Ground was broken after the 1969 season, and it opened in September 1970 with a capacity of 14,500. Subsequent expansions were completed in 1975 and 1997, and current capacity sits at around 37,000. In August 2010, the university unveiled a $100 million expansion plan for Bronco Stadium. The first stage will include: adding a new facility to the north endzone to house the football offices, weight room, training room, equipment room and locker room; removing the track; and adding a 13,200-seat grandstand behind the north endzone. Later stages include: lowering the field to add 3,300 seats; completing the south endzone horseshoe; building an east side skybox; and renovating the east concourse. Seating capacity for the fully expanded Bronco Stadium will exceed 55,000.

ExtraMile Arena 

Known as the "Boise State University Pavilion" until June 2004, and "Taco Bell Arena" between 2004 and 2019, ExtraMile Arena is home to BSU basketball, wrestling, women's gymnastics, community events, and several concerts each year. Opened  in May 1982, the arena seats 12,380 on three levels. It has hosted rounds one and two of the NCAA basketball tournament on eight occasions from 1983 to 2009, and the third and fourth rounds of the NCAA women's tournament in 2002.

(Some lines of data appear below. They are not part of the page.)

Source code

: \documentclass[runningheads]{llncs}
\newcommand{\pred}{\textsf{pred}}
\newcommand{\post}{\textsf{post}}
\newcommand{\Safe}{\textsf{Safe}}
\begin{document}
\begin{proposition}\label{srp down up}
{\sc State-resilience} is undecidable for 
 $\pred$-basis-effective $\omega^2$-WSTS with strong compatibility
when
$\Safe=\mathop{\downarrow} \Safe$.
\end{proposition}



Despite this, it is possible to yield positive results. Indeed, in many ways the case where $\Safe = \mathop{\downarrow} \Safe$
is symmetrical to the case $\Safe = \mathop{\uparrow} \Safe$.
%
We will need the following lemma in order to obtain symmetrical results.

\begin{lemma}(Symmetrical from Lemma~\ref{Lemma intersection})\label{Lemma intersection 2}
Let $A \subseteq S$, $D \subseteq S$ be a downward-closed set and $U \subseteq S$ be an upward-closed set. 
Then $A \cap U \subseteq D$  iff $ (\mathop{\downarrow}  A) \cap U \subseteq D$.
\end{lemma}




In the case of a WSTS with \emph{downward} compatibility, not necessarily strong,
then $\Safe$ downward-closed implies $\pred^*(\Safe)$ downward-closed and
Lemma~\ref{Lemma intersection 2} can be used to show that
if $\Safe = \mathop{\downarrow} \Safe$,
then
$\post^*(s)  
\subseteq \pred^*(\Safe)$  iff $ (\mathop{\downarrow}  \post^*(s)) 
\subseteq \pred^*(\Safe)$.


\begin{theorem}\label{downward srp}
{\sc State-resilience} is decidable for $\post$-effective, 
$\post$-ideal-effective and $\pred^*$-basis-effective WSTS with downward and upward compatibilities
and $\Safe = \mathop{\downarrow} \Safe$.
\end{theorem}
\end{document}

The construction of the pavilion began in February 1980 on the site of the tennis courts and a portion of the BSU baseball field. The Bronco baseball team played their home games in 1980 at Borah Field (now Bill Wigle Field) at Borah High School,  and the program was discontinued that May. The tennis courts were rebuilt immediately west of the arena, on the former baseball field (infield & right field).

Student life

Boise State's enrollment for the 2020-21 year was 24,103 students, with approximately 66 percent Idaho residents. Boise State University has the largest graduate enrollment in Idaho. More than 90 percent of Boise State's first-year students come directly from high school.

Housing 
Boise State is considered a commuter school, due to more than 86% of its students living off campus. The dominant form of school-supported housing are co-ed residence halls.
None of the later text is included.